**What the task requires:** If an entry holds a picture, skip the picture but copy everything else exactly.

**Working data:**

○ ○ ○ ○ ○

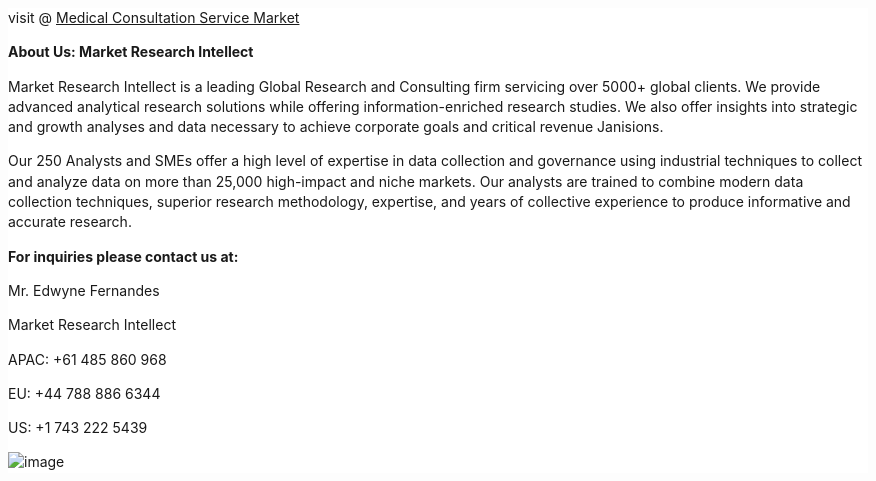 visit&nbsp;@</strong>&nbsp;</span><span class="font-[700]"><a href="https://www.marketresearchintellect.com/product/global-medical-consultation-service-market-size-and-forecast/?utm_source=Linkedin&utm_medium=011" target="_blank" data-tracking-control-name="article-ssr-frontend-pulse_little-text-block" data-tracking-will-navigate="" data-test-link="">Medical Consultation Service Market</a></span></p><p><strong><span class="font-[700]">About Us: Market Research Intellect</span></strong></p><p><span class="">Market Research Intellect is a leading Global Research and Consulting firm servicing over 5000+ global clients. We provide advanced analytical research solutions while offering information-enriched research studies.&nbsp;</span>We also offer insights into strategic and growth analyses and data necessary to achieve corporate goals and critical revenue Janisions.</p><p><span class="">Our 250 Analysts and SMEs offer a high level of expertise in data collection and governance using industrial techniques to collect and analyze data on more than 25,000 high-impact and niche markets. Our analysts are trained to combine modern data collection techniques, superior research methodology, expertise, and years of collective experience to produce informative and accurate research.</span></p><p><strong>For inquiries please contact us at:</strong></p><p>Mr. Edwyne Fernandes</p><p>Market Research Intellect</p><p>APAC: +61 485 860 968</p><p>EU: +44 788 886 6344</p><p>US: +1 743 222 5439</p>
![image](https://github.com/user-attachments/assets/78f16891-8275-4a59-ad15-ba88bfcb33b9)
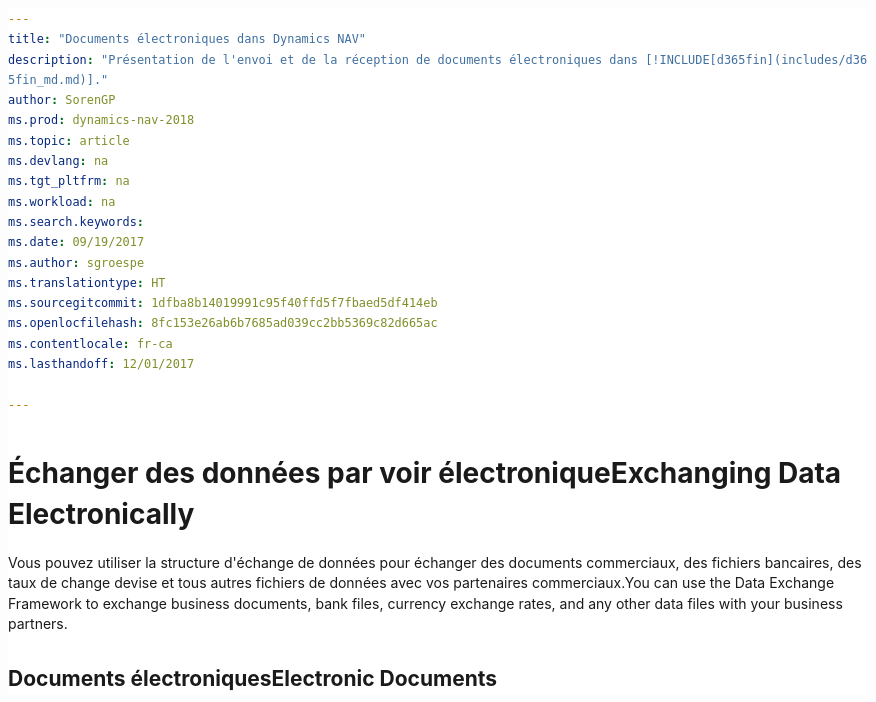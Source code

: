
 ```yaml
---
title: "Documents électroniques dans Dynamics NAV"
description: "Présentation de l'envoi et de la réception de documents électroniques dans [!INCLUDE[d365fin](includes/d365fin_md.md)]."
author: SorenGP
ms.prod: dynamics-nav-2018
ms.topic: article
ms.devlang: na
ms.tgt_pltfrm: na
ms.workload: na
ms.search.keywords: 
ms.date: 09/19/2017
ms.author: sgroespe
ms.translationtype: HT
ms.sourcegitcommit: 1dfba8b14019991c95f40ffd5f7fbaed5df414eb
ms.openlocfilehash: 8fc153e26ab6b7685ad039cc2bb5369c82d665ac
ms.contentlocale: fr-ca
ms.lasthandoff: 12/01/2017

---
```

# <a name="exchanging-data-electronically"></a><span data-ttu-id="62b17-103">Échanger des données par voir électronique</span><span class="sxs-lookup"><span data-stu-id="62b17-103">Exchanging Data Electronically</span></span>
<span data-ttu-id="62b17-104">Vous pouvez utiliser la structure d'échange de données pour échanger des documents commerciaux, des fichiers bancaires, des taux de change devise et tous autres fichiers de données avec vos partenaires commerciaux.</span><span class="sxs-lookup"><span data-stu-id="62b17-104">You can use the Data Exchange Framework to exchange business documents, bank files, currency exchange rates, and any other data files with your business partners.</span></span>

## <a name="electronic-documents"></a><span data-ttu-id="62b17-105">Documents électroniques</span><span class="sxs-lookup"><span data-stu-id="62b17-105">Electronic Documents</span></span>
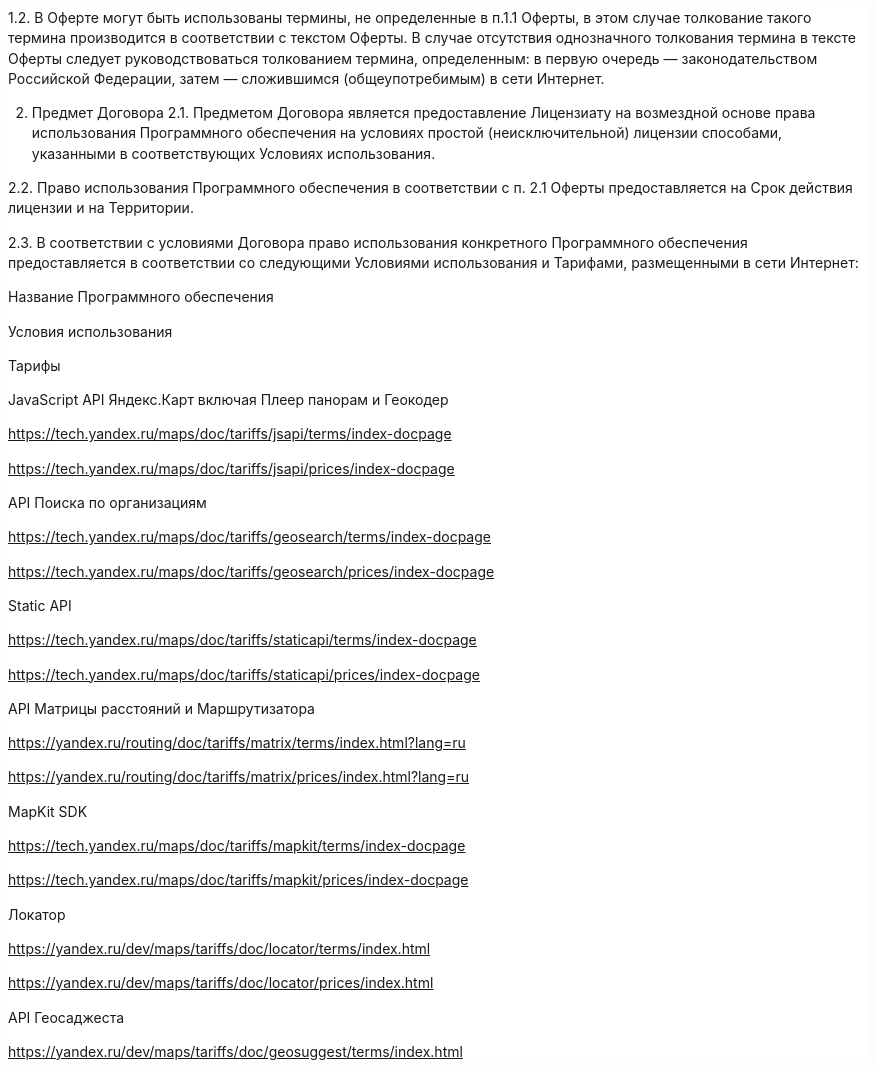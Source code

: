 1.2. В Оферте могут быть использованы термины, не определенные в п.1.1 Оферты, в этом случае толкование такого термина производится в соответствии с текстом Оферты. В случае отсутствия однозначного толкования термина в тексте Оферты следует руководствоваться толкованием термина, определенным: в первую очередь — законодательством Российской Федерации, затем — сложившимся (общеупотребимым) в сети Интернет.

2. Предмет Договора
2.1. Предметом Договора является предоставление Лицензиату на возмездной основе права использования Программного обеспечения на условиях простой (неисключительной) лицензии способами, указанными в соответствующих Условиях использования.

2.2. Право использования Программного обеспечения в соответствии с п. 2.1 Оферты предоставляется на Срок действия лицензии и на Территории.

2.3. В соответствии с условиями Договора право использования конкретного Программного обеспечения предоставляется в соответствии со следующими Условиями использования и Тарифами, размещенными в сети Интернет:

Название Программного обеспечения

Условия использования

Тарифы

JavaScript API Яндекс.Карт включая Плеер панорам и Геокодер

https://tech.yandex.ru/maps/doc/tariffs/jsapi/terms/index-docpage

https://tech.yandex.ru/maps/doc/tariffs/jsapi/prices/index-docpage

API Поиска по организациям

https://tech.yandex.ru/maps/doc/tariffs/geosearch/terms/index-docpage

https://tech.yandex.ru/maps/doc/tariffs/geosearch/prices/index-docpage

Static API

https://tech.yandex.ru/maps/doc/tariffs/staticapi/terms/index-docpage

https://tech.yandex.ru/maps/doc/tariffs/staticapi/prices/index-docpage

АPI Матрицы расстояний и Маршрутизатора

https://yandex.ru/routing/doc/tariffs/matrix/terms/index.html?lang=ru

https://yandex.ru/routing/doc/tariffs/matrix/prices/index.html?lang=ru

MapKit SDK

https://tech.yandex.ru/maps/doc/tariffs/mapkit/terms/index-docpage

https://tech.yandex.ru/maps/doc/tariffs/mapkit/prices/index-docpage

Локатор

https://yandex.ru/dev/maps/tariffs/doc/locator/terms/index.html

https://yandex.ru/dev/maps/tariffs/doc/locator/prices/index.html

API Геосаджеста

https://yandex.ru/dev/maps/tariffs/doc/geosuggest/terms/index.html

○ ○ ○ ○ ○

**Solution to this exercise:**
 visit&nbsp;@</strong>&nbsp;</span><span class="font-[700]"><a href="https://www.marketresearchintellect.com/product/global-medical-consultation-service-market-size-and-forecast/?utm_source=Linkedin&utm_medium=011" target="_blank" data-tracking-control-name="article-ssr-frontend-pulse_little-text-block" data-tracking-will-navigate="" data-test-link="">Medical Consultation Service Market</a></span></p><p><strong><span class="font-[700]">About Us: Market Research Intellect</span></strong></p><p><span class="">Market Research Intellect is a leading Global Research and Consulting firm servicing over 5000+ global clients. We provide advanced analytical research solutions while offering information-enriched research studies.&nbsp;</span>We also offer insights into strategic and growth analyses and data necessary to achieve corporate goals and critical revenue Janisions.</p><p><span class="">Our 250 Analysts and SMEs offer a high level of expertise in data collection and governance using industrial techniques to collect and analyze data on more than 25,000 high-impact and niche markets. Our analysts are trained to combine modern data collection techniques, superior research methodology, expertise, and years of collective experience to produce informative and accurate research.</span></p><p><strong>For inquiries please contact us at:</strong></p><p>Mr. Edwyne Fernandes</p><p>Market Research Intellect</p><p>APAC: +61 485 860 968</p><p>EU: +44 788 886 6344</p><p>US: +1 743 222 5439</p>
![image](https://github.com/user-attachments/assets/78f16891-8275-4a59-ad15-ba88bfcb33b9)
Source code

:
 ```yaml
---
title: "Documents électroniques dans Dynamics NAV"
description: "Présentation de l'envoi et de la réception de documents électroniques dans [!INCLUDE[d365fin](includes/d365fin_md.md)]."
author: SorenGP
ms.prod: dynamics-nav-2018
ms.topic: article
ms.devlang: na
ms.tgt_pltfrm: na
ms.workload: na
ms.search.keywords: 
ms.date: 09/19/2017
ms.author: sgroespe
ms.translationtype: HT
ms.sourcegitcommit: 1dfba8b14019991c95f40ffd5f7fbaed5df414eb
ms.openlocfilehash: 8fc153e26ab6b7685ad039cc2bb5369c82d665ac
ms.contentlocale: fr-ca
ms.lasthandoff: 12/01/2017

---
```

# <a name="exchanging-data-electronically"></a><span data-ttu-id="62b17-103">Échanger des données par voir électronique</span><span class="sxs-lookup"><span data-stu-id="62b17-103">Exchanging Data Electronically</span></span>
<span data-ttu-id="62b17-104">Vous pouvez utiliser la structure d'échange de données pour échanger des documents commerciaux, des fichiers bancaires, des taux de change devise et tous autres fichiers de données avec vos partenaires commerciaux.</span><span class="sxs-lookup"><span data-stu-id="62b17-104">You can use the Data Exchange Framework to exchange business documents, bank files, currency exchange rates, and any other data files with your business partners.</span></span>

## <a name="electronic-documents"></a><span data-ttu-id="62b17-105">Documents électroniques</span><span class="sxs-lookup"><span data-stu-id="62b17-105">Electronic Documents</span></span>
Source code

: 1.2. В Оферте могут быть использованы термины, не определенные в п.1.1 Оферты, в этом случае толкование такого термина производится в соответствии с текстом Оферты. В случае отсутствия однозначного толкования термина в тексте Оферты следует руководствоваться толкованием термина, определенным: в первую очередь — законодательством Российской Федерации, затем — сложившимся (общеупотребимым) в сети Интернет.

2. Предмет Договора
2.1. Предметом Договора является предоставление Лицензиату на возмездной основе права использования Программного обеспечения на условиях простой (неисключительной) лицензии способами, указанными в соответствующих Условиях использования.

2.2. Право использования Программного обеспечения в соответствии с п. 2.1 Оферты предоставляется на Срок действия лицензии и на Территории.

2.3. В соответствии с условиями Договора право использования конкретного Программного обеспечения предоставляется в соответствии со следующими Условиями использования и Тарифами, размещенными в сети Интернет:

Название Программного обеспечения

Условия использования

Тарифы

JavaScript API Яндекс.Карт включая Плеер панорам и Геокодер

https://tech.yandex.ru/maps/doc/tariffs/jsapi/terms/index-docpage

https://tech.yandex.ru/maps/doc/tariffs/jsapi/prices/index-docpage

API Поиска по организациям

https://tech.yandex.ru/maps/doc/tariffs/geosearch/terms/index-docpage

https://tech.yandex.ru/maps/doc/tariffs/geosearch/prices/index-docpage

Static API

https://tech.yandex.ru/maps/doc/tariffs/staticapi/terms/index-docpage

https://tech.yandex.ru/maps/doc/tariffs/staticapi/prices/index-docpage

АPI Матрицы расстояний и Маршрутизатора

https://yandex.ru/routing/doc/tariffs/matrix/terms/index.html?lang=ru

https://yandex.ru/routing/doc/tariffs/matrix/prices/index.html?lang=ru

MapKit SDK

https://tech.yandex.ru/maps/doc/tariffs/mapkit/terms/index-docpage

https://tech.yandex.ru/maps/doc/tariffs/mapkit/prices/index-docpage

Локатор

https://yandex.ru/dev/maps/tariffs/doc/locator/terms/index.html

https://yandex.ru/dev/maps/tariffs/doc/locator/prices/index.html

API Геосаджеста

https://yandex.ru/dev/maps/tariffs/doc/geosuggest/terms/index.html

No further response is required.